RECORD EXCERPTS »
_ _ _ _ _

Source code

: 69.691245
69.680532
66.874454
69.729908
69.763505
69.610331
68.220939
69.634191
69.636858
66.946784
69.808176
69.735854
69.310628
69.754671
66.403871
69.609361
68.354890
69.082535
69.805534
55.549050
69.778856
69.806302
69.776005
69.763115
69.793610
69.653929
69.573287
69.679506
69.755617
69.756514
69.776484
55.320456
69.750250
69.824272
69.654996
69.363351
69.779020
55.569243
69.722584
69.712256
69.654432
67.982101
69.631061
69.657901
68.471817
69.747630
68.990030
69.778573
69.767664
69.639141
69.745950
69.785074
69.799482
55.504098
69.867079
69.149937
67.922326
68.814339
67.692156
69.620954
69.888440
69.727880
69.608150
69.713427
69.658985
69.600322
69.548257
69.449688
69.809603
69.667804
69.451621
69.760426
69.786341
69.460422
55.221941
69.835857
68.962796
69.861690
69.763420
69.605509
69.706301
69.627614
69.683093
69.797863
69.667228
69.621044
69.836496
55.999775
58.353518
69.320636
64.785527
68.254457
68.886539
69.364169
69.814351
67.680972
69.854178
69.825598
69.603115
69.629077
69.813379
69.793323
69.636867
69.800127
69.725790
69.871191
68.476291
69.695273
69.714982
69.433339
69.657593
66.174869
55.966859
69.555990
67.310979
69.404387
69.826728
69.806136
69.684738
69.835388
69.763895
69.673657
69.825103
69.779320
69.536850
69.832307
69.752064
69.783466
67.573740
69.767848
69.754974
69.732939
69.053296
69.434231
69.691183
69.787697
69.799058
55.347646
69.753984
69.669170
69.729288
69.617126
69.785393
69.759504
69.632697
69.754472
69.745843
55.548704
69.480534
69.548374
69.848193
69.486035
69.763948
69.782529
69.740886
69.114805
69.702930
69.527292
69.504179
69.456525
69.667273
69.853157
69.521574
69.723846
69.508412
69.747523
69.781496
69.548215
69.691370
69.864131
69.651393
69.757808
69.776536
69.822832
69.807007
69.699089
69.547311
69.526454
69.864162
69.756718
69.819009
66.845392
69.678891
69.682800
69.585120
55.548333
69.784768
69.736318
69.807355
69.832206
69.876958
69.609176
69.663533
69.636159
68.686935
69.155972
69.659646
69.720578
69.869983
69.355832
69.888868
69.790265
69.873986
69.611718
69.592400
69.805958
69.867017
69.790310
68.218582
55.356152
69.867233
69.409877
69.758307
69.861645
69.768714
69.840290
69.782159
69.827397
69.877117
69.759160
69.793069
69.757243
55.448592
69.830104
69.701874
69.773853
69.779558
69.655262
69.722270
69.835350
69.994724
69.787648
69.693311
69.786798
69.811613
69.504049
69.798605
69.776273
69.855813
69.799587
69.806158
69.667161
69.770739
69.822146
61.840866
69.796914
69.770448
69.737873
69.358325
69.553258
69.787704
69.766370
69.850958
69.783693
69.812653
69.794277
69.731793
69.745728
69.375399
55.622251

_ _ _ _ _

ACTIVITY » Type out the entries exactly as they appear above.

EXERCISE RESPONSE »
Source code

: 69.691245
69.680532
66.874454
69.729908
69.763505
69.610331
68.220939
69.634191
69.636858
66.946784
69.808176
69.735854
69.310628
69.754671
66.403871
69.609361
68.354890
69.082535
69.805534
55.549050
69.778856
69.806302
69.776005
69.763115
69.793610
69.653929
69.573287
69.679506
69.755617
69.756514
69.776484
55.320456
69.750250
69.824272
69.654996
69.363351
69.779020
55.569243
69.722584
69.712256
69.654432
67.982101
69.631061
69.657901
68.471817
69.747630
68.990030
69.778573
69.767664
69.639141
69.745950
69.785074
69.799482
55.504098
69.867079
69.149937
67.922326
68.814339
67.692156
69.620954
69.888440
69.727880
69.608150
69.713427
69.658985
69.600322
69.548257
69.449688
69.809603
69.667804
69.451621
69.760426
69.786341
69.460422
55.221941
69.835857
68.962796
69.861690
69.763420
69.605509
69.706301
69.627614
69.683093
69.797863
69.667228
69.621044
69.836496
55.999775
58.353518
69.320636
64.785527
68.254457
68.886539
69.364169
69.814351
67.680972
69.854178
69.825598
69.603115
69.629077
69.813379
69.793323
69.636867
69.800127
69.725790
69.871191
68.476291
69.695273
69.714982
69.433339
69.657593
66.174869
55.966859
69.555990
67.310979
69.404387
69.826728
69.806136
69.684738
69.835388
69.763895
69.673657
69.825103
69.779320
69.536850
69.832307
69.752064
69.783466
67.573740
69.767848
69.754974
69.732939
69.053296
69.434231
69.691183
69.787697
69.799058
55.347646
69.753984
69.669170
69.729288
69.617126
69.785393
69.759504
69.632697
69.754472
69.745843
55.548704
69.480534
69.548374
69.848193
69.486035
69.763948
69.782529
69.740886
69.114805
69.702930
69.527292
69.504179
69.456525
69.667273
69.853157
69.521574
69.723846
69.508412
69.747523
69.781496
69.548215
69.691370
69.864131
69.651393
69.757808
69.776536
69.822832
69.807007
69.699089
69.547311
69.526454
69.864162
69.756718
69.819009
66.845392
69.678891
69.682800
69.585120
55.548333
69.784768
69.736318
69.807355
69.832206
69.876958
69.609176
69.663533
69.636159
68.686935
69.155972
69.659646
69.720578
69.869983
69.355832
69.888868
69.790265
69.873986
69.611718
69.592400
69.805958
69.867017
69.790310
68.218582
55.356152
69.867233
69.409877
69.758307
69.861645
69.768714
69.840290
69.782159
69.827397
69.877117
69.759160
69.793069
69.757243
55.448592
69.830104
69.701874
69.773853
69.779558
69.655262
69.722270
69.835350
69.994724
69.787648
69.693311
69.786798
69.811613
69.504049
69.798605
69.776273
69.855813
69.799587
69.806158
69.667161
69.770739
69.822146
61.840866
69.796914
69.770448
69.737873
69.358325
69.553258
69.787704
69.766370
69.850958
69.783693
69.812653
69.794277
69.731793
69.745728
69.375399
55.622251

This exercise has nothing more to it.